Question

How do you convert $-8+8i$ to polar form?

Answer 1

Hint: We will try to convert to polar form by determining the modulus form and the angle of the complex number $-8+8i$. The polar form $z=x+iy$ is $z=r\left( \cos \alpha +i\sin \alpha \right)$. We need to take the angle of the complex number according to its position on the plane.

Complete step-by-step answer:
We will follow the process of converting regular form of complex numbers to their polar form.
Let’s assume the general form of complex number is $z=x+iy$.
Here $i$ represents the complex number and $x$ and $y$ are real constants.
Then we find the modulus value for the complex number as \[r=\left| z \right|=\sqrt{{{x}^{2}}+{{y}^{2}}}\].
Also, to find the angle $\alpha $ for the we can say that $x=r\cos \alpha ,y=r\sin \alpha $.
The simplest form for the angle $\alpha $ is $\tan \alpha =\dfrac{y}{x}$.
Therefore, the polar form representation of the complex number $z=x+iy$ is
$z=r\left( \cos \alpha +i\sin \alpha \right)$.
Now for our given complex number $-8+8i$, we equate it with $z=x+iy$.
We try to find the polar form of the $-8+8i$.
Equating values, we get $x=-8,y=8$.
The modulus value for the complex number will be \[r=\sqrt{{{\left( -8 \right)}^{2}}+{{8}^{2}}}=8\sqrt{2}\].
Now we find the angle value which is $\alpha $.
The representation of the $-8+8i$ gives the point at the second quadrant.
This means the angle will be in the interval of $\dfrac{\pi }{2}\le \alpha \le \pi $
We get $\tan \alpha =\dfrac{y}{x}=\dfrac{8}{-8}=-1$. We need to find the exact solution for the inverse where the angle is in second quadrant.
So, $\tan \alpha =-1=\tan \left( \dfrac{\pi }{2}+\dfrac{\pi }{4} \right)$. The angle is $\left( \dfrac{3\pi }{4} \right)$.
Now we form the polar form and get \[-8+8i=8\sqrt{2}\left[ \cos \left( \dfrac{3\pi }{4} \right)+i\sin \left( \dfrac{3\pi }{4} \right) \right]\].

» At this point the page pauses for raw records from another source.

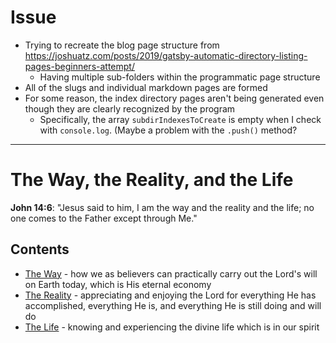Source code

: # Issue

 - Trying to recreate the blog page structure from https://joshuatz.com/posts/2019/gatsby-automatic-directory-listing-pages-beginners-attempt/
   - Having multiple sub-folders within the programmatic page structure 
 - All of the slugs and individual markdown pages are formed
 - For some reason, the index directory pages aren't being generated even though they are clearly recognized by the program
   - Specifically, the array `subdirIndexesToCreate` is empty when I check with `console.log`. (Maybe a problem with the `.push()` method?


---


# The Way, the Reality, and the Life

**John 14:6**: "Jesus said to him, I am the way and the reality and the life; no one comes to the Father except through Me."



## Contents

 - [The Way](https://github.com/jerrytigerxu/way-reality-life/tree/master/blog/The%20Way) - how we as believers can practically carry out the Lord's will on Earth today, which is His eternal economy
 - [The Reality](https://github.com/jerrytigerxu/way-reality-life/tree/master/blog/The%20Reality) - appreciating and enjoying the Lord for everything He has accomplished, everything He is, and everything He is still doing and will do
 - [The Life](https://github.com/jerrytigerxu/way-reality-life/tree/master/blog/The%20Life) - knowing and experiencing the divine life which is in our spirit 
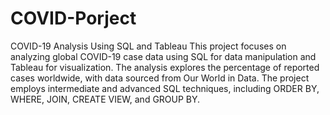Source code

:# COVID-Porject
COVID-19 Analysis Using SQL and Tableau
This project focuses on analyzing global COVID-19 case data using SQL for data manipulation and Tableau for visualization. The analysis explores the percentage of reported cases worldwide, with data sourced from Our World in Data. The project employs intermediate and advanced SQL techniques, including ORDER BY, WHERE, JOIN, CREATE VIEW, and GROUP BY.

Note: The usual angle value for $\tan \alpha =-1$ would have been $\left( -\dfrac{\pi }{4} \right)$. But the position of the complex number is in the angle interval of $\dfrac{\pi }{2}\le \alpha \le \pi $. That’s why we had to place the angle in that position to get the value of $\tan \alpha =-1$.